Outre la menace qui pèse sur les raffineries de pétrole au Moyen-Orient, le blocage du détroit d'Ormuz reste la principale préoccupation des marchés.
L’Iran aurait transmis aux Etats-Unis dans la nuit de dimanche à lundi, une nouvelle proposition visant à rouvrir le détroit d’Ormuz et à mettre fin au conflit, puis, à une date plus lointaine à négocier sur l'épineux dossier nucléaire.
Cette information du media américain Axios, a été relayée un peu plus tard par l’agence officielle iranienne, IRNA.
Aucune réponse n'a encore été communiquée officiellement par Washington, et ce alors que le rendez-vous prévu au Pakistan ce weekend a été annulé entre les deux parties.
Cette nouvelle n'a pas empêché les marchés pétroliers d'ouvrir à la hausse. Le prix du Brent a encore augmenté de 2 %, dépassant les 107 dollars le baril.
Le prix du pétrole a augmenté de plus de 10 % depuis que Donald Trump a annoncé la semaine dernière qu'il prolongerait le cessez-le-feu avec Téhéran pour lui donner une chance de parvenir à un accord.
Concernant les pourparlers, le président américain a annoncé samedi que les États-Unis n’étaient toujours pas disposés à s’asseoir à la table des négociations au Pakistan avec les représentants iraniens, car Téhéran ne répond pas à leurs exigences et qu’il n’est pas non plus clair qui dirige exactement le pays.
Abbas Araghtchi en Russie
Les attaques de missiles iraniens continuent de forcer les pétroliers à éviter le détroit d'Ormuz, par où passait un cinquième du commerce mondial de pétrole brut, il y a encore deux mois.

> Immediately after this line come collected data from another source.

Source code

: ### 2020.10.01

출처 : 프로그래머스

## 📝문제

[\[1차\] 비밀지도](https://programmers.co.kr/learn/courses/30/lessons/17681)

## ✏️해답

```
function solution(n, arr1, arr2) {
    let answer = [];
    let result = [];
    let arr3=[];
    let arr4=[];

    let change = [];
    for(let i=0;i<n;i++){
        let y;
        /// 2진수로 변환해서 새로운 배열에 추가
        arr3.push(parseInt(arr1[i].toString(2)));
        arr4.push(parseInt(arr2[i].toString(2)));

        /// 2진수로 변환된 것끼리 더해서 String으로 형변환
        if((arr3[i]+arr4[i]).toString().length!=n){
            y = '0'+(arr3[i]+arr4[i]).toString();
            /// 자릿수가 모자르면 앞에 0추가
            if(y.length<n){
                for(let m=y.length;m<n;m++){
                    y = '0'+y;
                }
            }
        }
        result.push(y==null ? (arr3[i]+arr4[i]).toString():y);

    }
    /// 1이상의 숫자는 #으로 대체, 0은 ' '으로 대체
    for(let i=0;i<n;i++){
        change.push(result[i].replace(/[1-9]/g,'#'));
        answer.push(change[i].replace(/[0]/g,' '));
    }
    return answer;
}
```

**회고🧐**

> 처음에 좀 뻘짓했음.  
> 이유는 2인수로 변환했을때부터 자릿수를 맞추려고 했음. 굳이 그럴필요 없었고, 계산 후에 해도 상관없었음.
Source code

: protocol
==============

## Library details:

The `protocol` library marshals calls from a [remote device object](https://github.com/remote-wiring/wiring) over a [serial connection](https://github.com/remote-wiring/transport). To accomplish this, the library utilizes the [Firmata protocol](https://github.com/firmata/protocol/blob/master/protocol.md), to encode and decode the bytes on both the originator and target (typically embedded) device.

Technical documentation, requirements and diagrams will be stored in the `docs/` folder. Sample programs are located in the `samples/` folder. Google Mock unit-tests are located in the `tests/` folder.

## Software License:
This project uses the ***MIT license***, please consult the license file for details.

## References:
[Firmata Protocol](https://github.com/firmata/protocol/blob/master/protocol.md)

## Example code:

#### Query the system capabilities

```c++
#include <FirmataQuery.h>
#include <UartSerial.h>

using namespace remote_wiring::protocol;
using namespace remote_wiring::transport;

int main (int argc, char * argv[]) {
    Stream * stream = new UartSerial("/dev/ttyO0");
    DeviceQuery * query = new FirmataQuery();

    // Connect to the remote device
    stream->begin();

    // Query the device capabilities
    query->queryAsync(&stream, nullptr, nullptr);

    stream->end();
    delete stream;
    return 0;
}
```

Le ministre iranien des Affaires étrangères, Abbas Araghtchi, a souhaité que son allié le sultanat Oman se joigne à l'Iran pour sécuriser le détroit à l'avenir.
Après la réunion à Oman, Araghtchi a publié sur son compte X : "Nous avons eu des discussions importantes sur nos affaires communes et les développements régionaux".
" L'accent est mis sur la sécurité du transit pour nos chers voisins et pour le monde entier. Nos voisins sont notre priorité", a-t-il ajouté.
Ce lundi, le ministre est arrivé à Saint-Pétersbourg pour s'entretenir avec Vladimir Poutine à propos de la crise au Moyen-Orient.